EXERCISE PROMPT — Only these lines of the data below are wanted: the one with "For example, drones", the one with "Our top-level goal", and any lines between them, each repeated exactly.

[EXTRACTED MATERIAL Boundary: Start]

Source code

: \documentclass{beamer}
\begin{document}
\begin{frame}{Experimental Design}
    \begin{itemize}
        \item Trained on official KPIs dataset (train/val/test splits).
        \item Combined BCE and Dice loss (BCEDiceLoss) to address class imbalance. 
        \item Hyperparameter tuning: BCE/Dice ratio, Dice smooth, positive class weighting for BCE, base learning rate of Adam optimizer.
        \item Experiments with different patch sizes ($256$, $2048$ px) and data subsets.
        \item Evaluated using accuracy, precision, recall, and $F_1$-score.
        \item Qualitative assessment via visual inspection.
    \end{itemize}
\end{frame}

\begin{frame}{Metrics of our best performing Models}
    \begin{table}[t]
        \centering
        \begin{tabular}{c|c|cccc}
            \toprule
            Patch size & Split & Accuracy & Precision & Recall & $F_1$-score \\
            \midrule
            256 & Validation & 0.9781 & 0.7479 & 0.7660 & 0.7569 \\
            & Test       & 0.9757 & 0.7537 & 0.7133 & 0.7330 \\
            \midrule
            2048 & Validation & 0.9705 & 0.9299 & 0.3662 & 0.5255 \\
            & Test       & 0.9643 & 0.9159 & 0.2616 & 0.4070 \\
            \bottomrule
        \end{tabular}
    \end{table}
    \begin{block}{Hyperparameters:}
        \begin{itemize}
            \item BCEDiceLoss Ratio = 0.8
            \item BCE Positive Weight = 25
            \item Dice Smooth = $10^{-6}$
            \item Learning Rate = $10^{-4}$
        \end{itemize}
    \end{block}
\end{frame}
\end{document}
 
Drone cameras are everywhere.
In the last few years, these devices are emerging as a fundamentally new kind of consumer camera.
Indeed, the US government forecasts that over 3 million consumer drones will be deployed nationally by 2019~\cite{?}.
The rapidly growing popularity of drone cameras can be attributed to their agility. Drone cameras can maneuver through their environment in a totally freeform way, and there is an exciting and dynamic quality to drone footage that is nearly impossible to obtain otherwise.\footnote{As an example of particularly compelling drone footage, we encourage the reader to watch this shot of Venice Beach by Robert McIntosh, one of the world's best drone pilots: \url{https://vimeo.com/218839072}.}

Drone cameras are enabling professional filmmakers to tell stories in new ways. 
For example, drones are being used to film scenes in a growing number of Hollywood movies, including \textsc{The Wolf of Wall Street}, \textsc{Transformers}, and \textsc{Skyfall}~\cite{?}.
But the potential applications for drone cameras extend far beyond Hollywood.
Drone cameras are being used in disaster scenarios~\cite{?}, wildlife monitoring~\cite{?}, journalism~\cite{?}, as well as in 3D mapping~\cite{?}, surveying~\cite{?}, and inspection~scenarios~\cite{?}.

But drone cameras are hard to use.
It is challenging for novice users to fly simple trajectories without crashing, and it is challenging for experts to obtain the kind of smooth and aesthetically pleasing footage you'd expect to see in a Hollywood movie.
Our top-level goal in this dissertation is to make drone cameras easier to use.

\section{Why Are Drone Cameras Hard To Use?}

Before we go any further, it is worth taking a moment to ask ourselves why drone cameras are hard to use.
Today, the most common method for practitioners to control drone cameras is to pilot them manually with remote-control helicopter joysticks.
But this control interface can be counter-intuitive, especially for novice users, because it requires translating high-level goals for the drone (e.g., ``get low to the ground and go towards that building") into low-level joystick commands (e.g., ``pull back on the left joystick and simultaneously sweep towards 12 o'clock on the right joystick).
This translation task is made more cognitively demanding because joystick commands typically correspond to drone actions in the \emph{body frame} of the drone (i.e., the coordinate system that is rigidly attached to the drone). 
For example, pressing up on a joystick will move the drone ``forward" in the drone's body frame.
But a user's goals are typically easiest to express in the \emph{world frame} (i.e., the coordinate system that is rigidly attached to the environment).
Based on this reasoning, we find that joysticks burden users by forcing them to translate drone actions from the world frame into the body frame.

[EXTRACTED MATERIAL Boundary: End]
[EXTRACTED MATERIAL Boundary: Start]

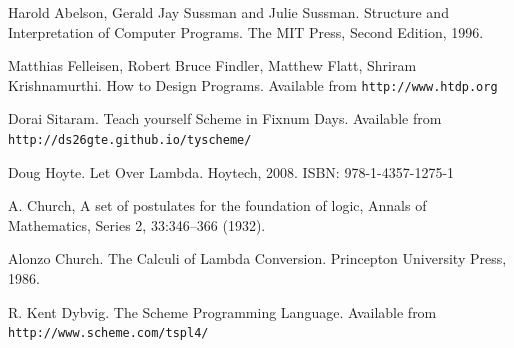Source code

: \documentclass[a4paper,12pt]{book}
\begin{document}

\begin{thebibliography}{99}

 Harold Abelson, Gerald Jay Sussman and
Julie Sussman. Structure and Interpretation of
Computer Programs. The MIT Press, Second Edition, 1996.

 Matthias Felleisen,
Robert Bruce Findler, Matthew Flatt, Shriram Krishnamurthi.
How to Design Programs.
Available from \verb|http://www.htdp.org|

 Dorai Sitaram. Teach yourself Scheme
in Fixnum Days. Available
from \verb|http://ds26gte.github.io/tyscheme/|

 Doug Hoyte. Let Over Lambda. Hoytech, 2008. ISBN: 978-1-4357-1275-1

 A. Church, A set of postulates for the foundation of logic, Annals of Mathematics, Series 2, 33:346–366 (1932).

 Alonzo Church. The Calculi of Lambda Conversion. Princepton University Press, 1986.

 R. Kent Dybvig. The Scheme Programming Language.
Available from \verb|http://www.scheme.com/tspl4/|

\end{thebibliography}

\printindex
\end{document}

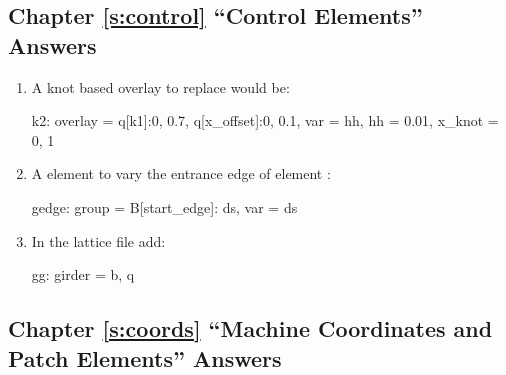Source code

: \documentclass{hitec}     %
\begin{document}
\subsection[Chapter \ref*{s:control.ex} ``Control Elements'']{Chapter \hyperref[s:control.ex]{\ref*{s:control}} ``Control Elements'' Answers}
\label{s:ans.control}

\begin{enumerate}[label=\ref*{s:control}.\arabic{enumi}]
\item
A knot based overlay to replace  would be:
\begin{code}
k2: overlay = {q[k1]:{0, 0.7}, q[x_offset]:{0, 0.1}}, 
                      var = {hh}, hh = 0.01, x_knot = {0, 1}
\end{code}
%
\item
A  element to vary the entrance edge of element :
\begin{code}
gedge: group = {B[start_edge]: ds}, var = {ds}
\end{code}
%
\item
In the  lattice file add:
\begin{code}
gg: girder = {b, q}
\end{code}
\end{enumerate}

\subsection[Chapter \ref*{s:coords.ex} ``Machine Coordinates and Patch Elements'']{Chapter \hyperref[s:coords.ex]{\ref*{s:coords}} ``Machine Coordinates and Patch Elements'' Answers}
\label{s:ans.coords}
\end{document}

[EXTRACTED MATERIAL Boundary: End]

RESPONSE TO THE TASK —
For example, drones are being used to film scenes in a growing number of Hollywood movies, including \textsc{The Wolf of Wall Street}, \textsc{Transformers}, and \textsc{Skyfall}~\cite{?}.
But the potential applications for drone cameras extend far beyond Hollywood.
Drone cameras are being used in disaster scenarios~\cite{?}, wildlife monitoring~\cite{?}, journalism~\cite{?}, as well as in 3D mapping~\cite{?}, surveying~\cite{?}, and inspection~scenarios~\cite{?}.

But drone cameras are hard to use.
It is challenging for novice users to fly simple trajectories without crashing, and it is challenging for experts to obtain the kind of smooth and aesthetically pleasing footage you'd expect to see in a Hollywood movie.
Our top-level goal in this dissertation is to make drone cameras easier to use.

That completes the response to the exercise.